Your Life Is a Record, her third album, opens with the somber “I’ll Be the Sad Song,” a reflection on wholeness and the parts that make up the whole, as well as a meditation on the small glimmers of hope that shine through regret and loss. The song opens with a single extended deep note that spirals higher and higher orchestrally. The sound itself mimics the arc of life unfolding like the arc of an album: “If your life is a record / People and places are the songs / They’ll be slow and they’ll be fast ones / Looking forward and looking backward / On that tiny two-lane / Town that you call home / They’ll all make sense if they’re together / If your life is a record.”

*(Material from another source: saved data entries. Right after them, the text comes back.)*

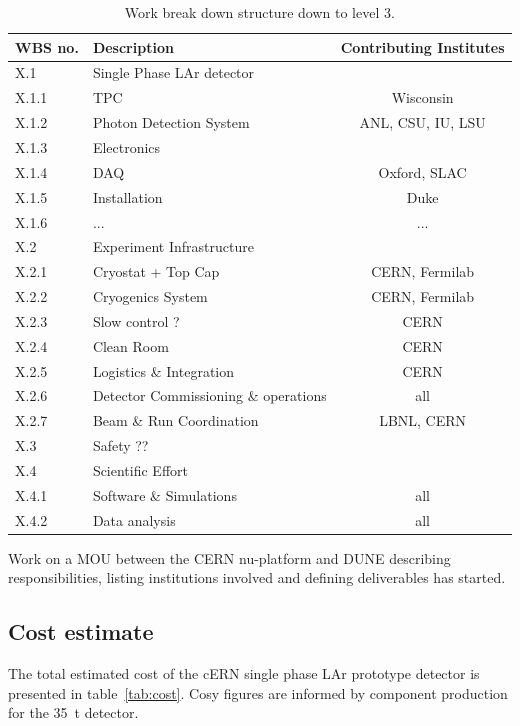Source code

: \begin{table}[h]
\centering
\begin{tabular}{|l l c|}
\hline
\textbf{WBS no. } & \textbf{Description}  & \textbf{Contributing Institutes}  \\ \hline

X.1 & Single Phase LAr detector & \\
X.1.1 & TPC & Wisconsin \\
X.1.2 & Photon Detection System  &  ANL, CSU, IU, LSU \\
X.1.3 & Electronics  &   \\
X.1.4 &  DAQ & Oxford, SLAC  \\
X.1.5 & Installation  & Duke  \\
X.1.6 & ...  & ...  \\ \hline

X.2 & Experiment Infrastructure  &   \\
X.2.1 & Cryostat + Top Cap &  CERN, Fermilab \\
X.2.2 & Cryogenics System  &  CERN, Fermilab \\
X.2.3 &  Slow control ? &  CERN \\
X.2.4 &  Clean Room & CERN   \\ 
X.2.5 &  Logistics \& Integration & CERN  \\ 
X.2.6 &  Detector Commissioning \& operations &  all  \\ 
X.2.7 &  Beam \& Run Coordination &  LBNL, CERN \\ \hline

X.3 &  Safety ?? &   \\ \hline

X.4 & Scientific Effort &    \\ 
X.4.1 & Software \& Simulations &  all  \\
X.4.2 & Data analysis &  all  \\ \hline

\end{tabular}
\caption{Work break down structure down to level 3.}
\label{tab:wbs}
\end{table}
Work on a MOU between the CERN nu-platform and DUNE describing responsibilities, listing institutions involved and defining deliverables has started. 


\subsection{Cost estimate}
The total estimated cost of the cERN single phase LAr prototype detector is presented in table~\ref{tab:cost}.
Cosy figures are informed by component production for the 35~t detector.


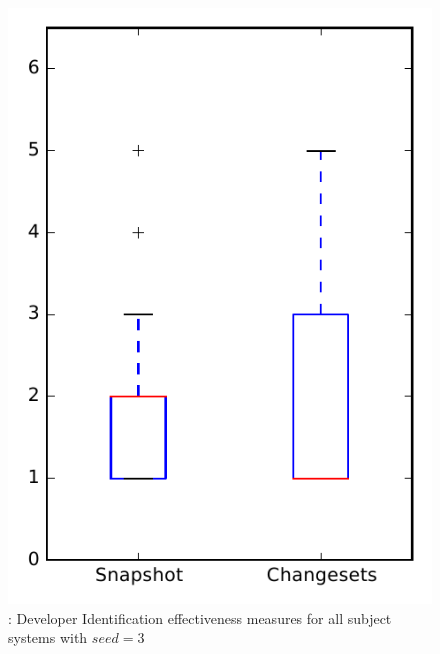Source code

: 
\begin{figure}
\centering
\includegraphics[height=0.4\textheight]{figures/dit_seed/rq1_overview_3}
\caption{\rtwo: Developer Identification effectiveness measures for all subject systems with $seed=3$}
\label{fig:dit_seed:rq1:overview}
\end{figure}
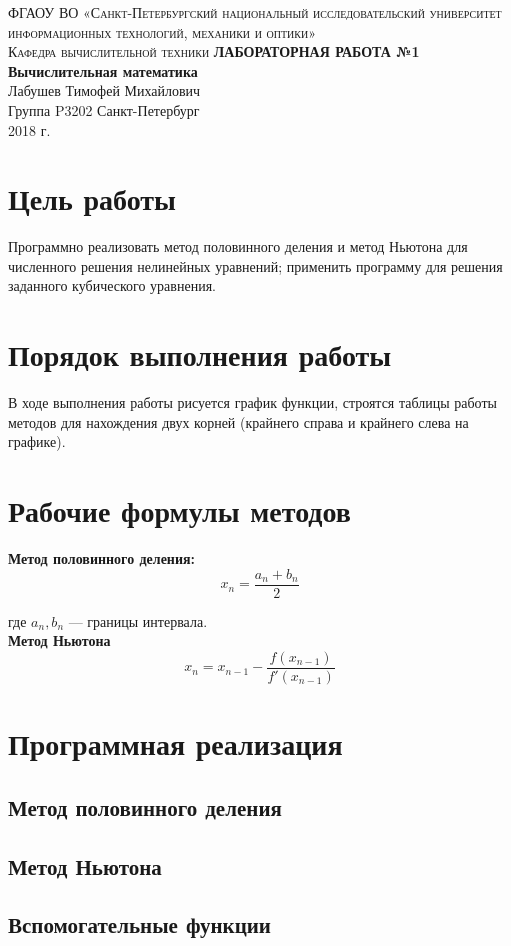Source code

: \documentclass[12pt,a4paper]{report}
\begin{document}
\begin{titlepage}
\begin{center}

\textsc{ФГАОУ ВО «Санкт-Петербургский национальный исследовательский университет информационных технологий, механики и оптики»\\[4mm]
Кафедра вычислительной техники}
\vfill
\textbf{ЛАБОРАТОРНАЯ РАБОТА №1\\[4mm]
Вычислительная математика}\\[16mm]
Лабушев Тимофей Михайлович
\\[2mm]Группа P3202
\vfill
Санкт-Петербург\\[2mm]
2018 г.
\end{center}
\end{titlepage}

\section*{Цель работы}

Программно реализовать метод половинного деления и метод Ньютона для численного
решения нелинейных уравнений; применить программу для решения заданного кубического уравнения.

\section*{Порядок выполнения работы}

В ходе выполнения работы рисуется график функции, строятся таблицы работы
методов для нахождения двух корней (крайнего справа и крайнего слева на графике).

\section*{Рабочие формулы методов}

\textbf{Метод половинного деления:} $$x_n = \frac{a_n + b_n}{2}$$

где $a_n, b_n$ — границы интервала.\\[4mm]

\textbf{Метод Ньютона} $$x_n = x_{n-1} - \frac{f(x_{n-1})}{f'(x_{n-1})}$$

\section*{Программная реализация}

\subsection*{Метод половинного деления}


\subsection*{Метод Ньютона}


\subsection*{Вспомогательные функции}

\end{document}
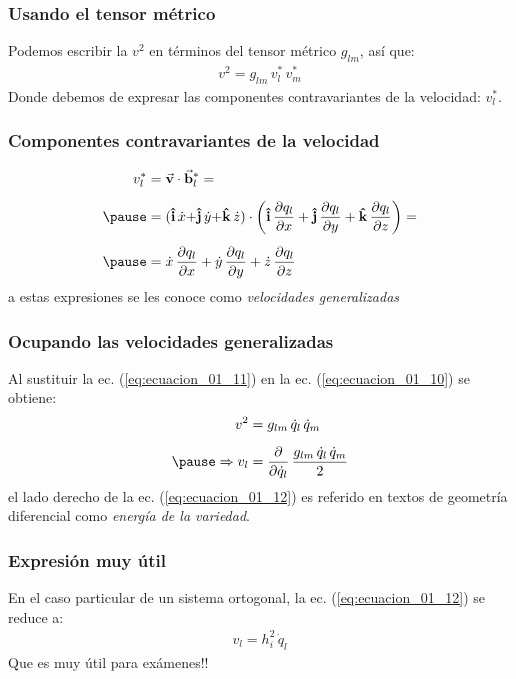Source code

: \documentclass[12pt]{beamer}
\begin{document}
\begin{frame}
\frametitle{Usando el tensor métrico}
Podemos escribir la $v^{2}$ en términos del tensor métrico $g_{lm}$, así que:
\pause
\begin{align}
v^{2} = g_{lm} \, v_{l}^{*} \, v_{m}^{*}
\label{eq:ecuacion_01_10}
\end{align}
Donde debemos de expresar las componentes contravariantes de la velocidad: $v_{l}^{*}$.
\end{frame}
\begin{frame}
\frametitle{Componentes contravariantes de la velocidad}
\begin{equation}
\begin{aligned}[b]
v_{l}^{*} &= \va{v} \cdot \va{b}_{l}^{*} = \\[0.5em] \pause
&= (\vu{i} \, \dot{x} {+} \vu{j} \, \dot{y} {+} \vu{k} \, \dot{z}) \cdot \left( \vu{i} \, \pdv{q_{l}}{x} + \vu{j} \, \pdv{q_{l}}{y} + \vu{k} \, \pdv{q_{l}}{z} \right) = \\[0.5em] \pause
&= \dot{x} \, \pdv{q_{l}}{x} + \dot{y} \, \pdv{q_{l}}{y} + \dot{z} \, \pdv{q_{l}}{z}
\end{aligned}
\label{eq:ecuacion_01_11}
\end{equation}
a estas expresiones se les conoce como \emph{velocidades generalizadas}
\end{frame}
\begin{frame}
\frametitle{Ocupando las velocidades generalizadas}
Al sustituir la ec. (\ref{eq:ecuacion_01_11}) en la ec. (\ref{eq:ecuacion_01_10}) se obtiene:
\pause
\begin{equation}
\begin{aligned}[b]
v^{2} &= g_{lm} \, \dot{q}_{l} \, \dot{q}_{m} \\[0.5em] \pause
\Rightarrow v_{l} &= \pdv{\dot{q}_{l}} \, \dfrac{g_{lm} \, \dot{q}_{l} \, \dot{q}_{m}}{2}
\end{aligned}
\label{eq:ecuacion_01_12}
\end{equation} 
\pause
el lado derecho de la ec. (\ref{eq:ecuacion_01_12}) es referido en textos de geometría diferencial como \emph{energía de la variedad}.
\end{frame}
\begin{frame}
\frametitle{Expresión muy útil}
En el caso particular de un sistema ortogonal, la ec. (\ref{eq:ecuacion_01_12}) se reduce a:
\pause
\begin{align*}
v_{l} = h_{i}^{2} \, \dot{q}_{l}
\end{align*}
Que es muy útil para exámenes!!
\end{frame}
\end{document}
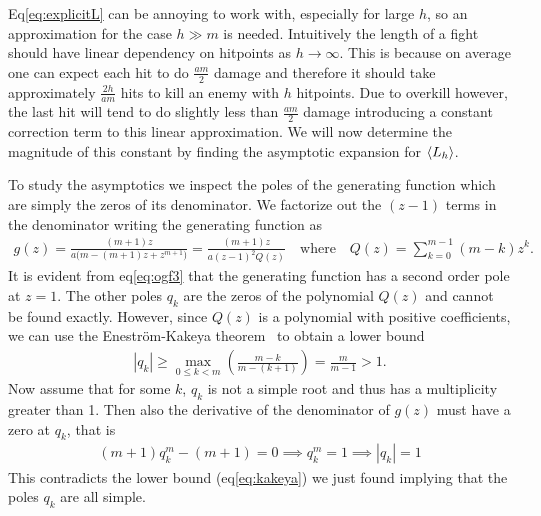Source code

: Eq\ref{eq:explicitL} can be annoying to work with, especially for large $h$, so an approximation for the case $h \gg m$ is needed. Intuitively the length of a fight should have linear dependency on hitpoints as $h \rightarrow \infty$. This is because on average one can expect each hit to do $\frac{am}{2}$ damage and therefore it should take approximately $\frac{2h}{am}$ hits to kill an enemy with $h$ hitpoints. Due to overkill however, the last hit will tend to do slightly less than $\frac{am}{2}$ damage introducing a constant correction term to this linear approximation. We will now determine the magnitude of this constant by finding the asymptotic expansion for $\left\langle L_h \right\rangle$.

To study the asymptotics we inspect the poles of the generating function which are simply the zeros of its denominator. We factorize out the $(z-1)$ terms in the denominator writing the generating function as
\begin{align}
	g(z)
		= \frac{(m+1)z}{a\big(m - (m+1)z + z^{m+1}\big)}
		= \frac{(m+1)z}{{a(z-1)}^2 Q(z)}
	\quad\mbox{where}\quad Q(z) = \sum_{k=0}^{m-1} (m-k) z^k\label{eq:ogf3}.
\end{align}
It is evident from eq\ref{eq:ogf3} that the generating function has a second order pole at $z=1$. The other poles $q_k$ are the zeros of the polynomial $Q(z)$ and cannot be found exactly. However, since $Q(z)$ is a polynomial with positive coefficients, we can use the Eneström-Kakeya theorem~\cite{kakeya} to obtain a lower bound
\begin{align}
	|q_k|
		\geq \max\limits_{0\leq k < m} \left(\frac{m-k}{m-(k+1)}\right)
		= \frac{m}{m-1} > 1\label{eq:kakeya}.
\end{align}
Now assume that for some $k$, $q_k$ is not a simple root and thus has a multiplicity greater than 1. Then also the derivative of the denominator of $g(z)$ must have a zero at $q_k$, that is
\begin{align*}
	(m+1)q_k^m - (m+1) = 0
	\implies q_k^m = 1
	\implies |q_k| = 1
\end{align*}
This contradicts the lower bound (eq\ref{eq:kakeya}) we just found implying that the poles $q_k$ are all simple.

“Long Walk” kicks off with Jedd Hughes’ scampering guitar licks, heading into a Lesley Gore-like chorus. The singer takes joyful aim at the middle-age meddling neighbor who sits in a Walmart lawn chair throwing stones at everyone on the block. With good Southern neighborliness, the singer counsels this busybody: “Take a long walk off a real short pier / Take a cinder block with you as a souvenir / I hope you sink like the shade of the stones that you’ve been throwing / I hear it’s cold as you at the bottom of the ocean.”
The shuffling and rolling “Pawn Shop” evokes a poignant scene of loss, regret, and love, chasing dreams to the clutter in which they often end up; none of us expect a wedding ring or a guitar — the objects that symbolize our dreams — will end up on a pawn shop counter where we’ve traded dreams for stark reality.
“Can We Be Strangers?” which recalls a ’70s soul ballad, looks back with regret on a relationship and asks: “We struck out as lovers / We struck out as friends / Is it too much to ask can we be strangers?” The album’s closing track, “The Past is Past,” opens with arpeggios of strings and guitar, creating an ethereal and spacious atmosphere that looks at the past in the rearview mirror as the singer drives into the future.
Whether her songs are laughing off a mistake or aching over a loss, they create a world. The spaciousness of Clark’s storytelling allows us to find resonance with the themes she explores, and the songs unfold with a stark elegance and spare beauty. The acoustic character of Your Life Is a Record accentuates the stunning truths of Clark’s lyrics and the gravity of her vocal performances.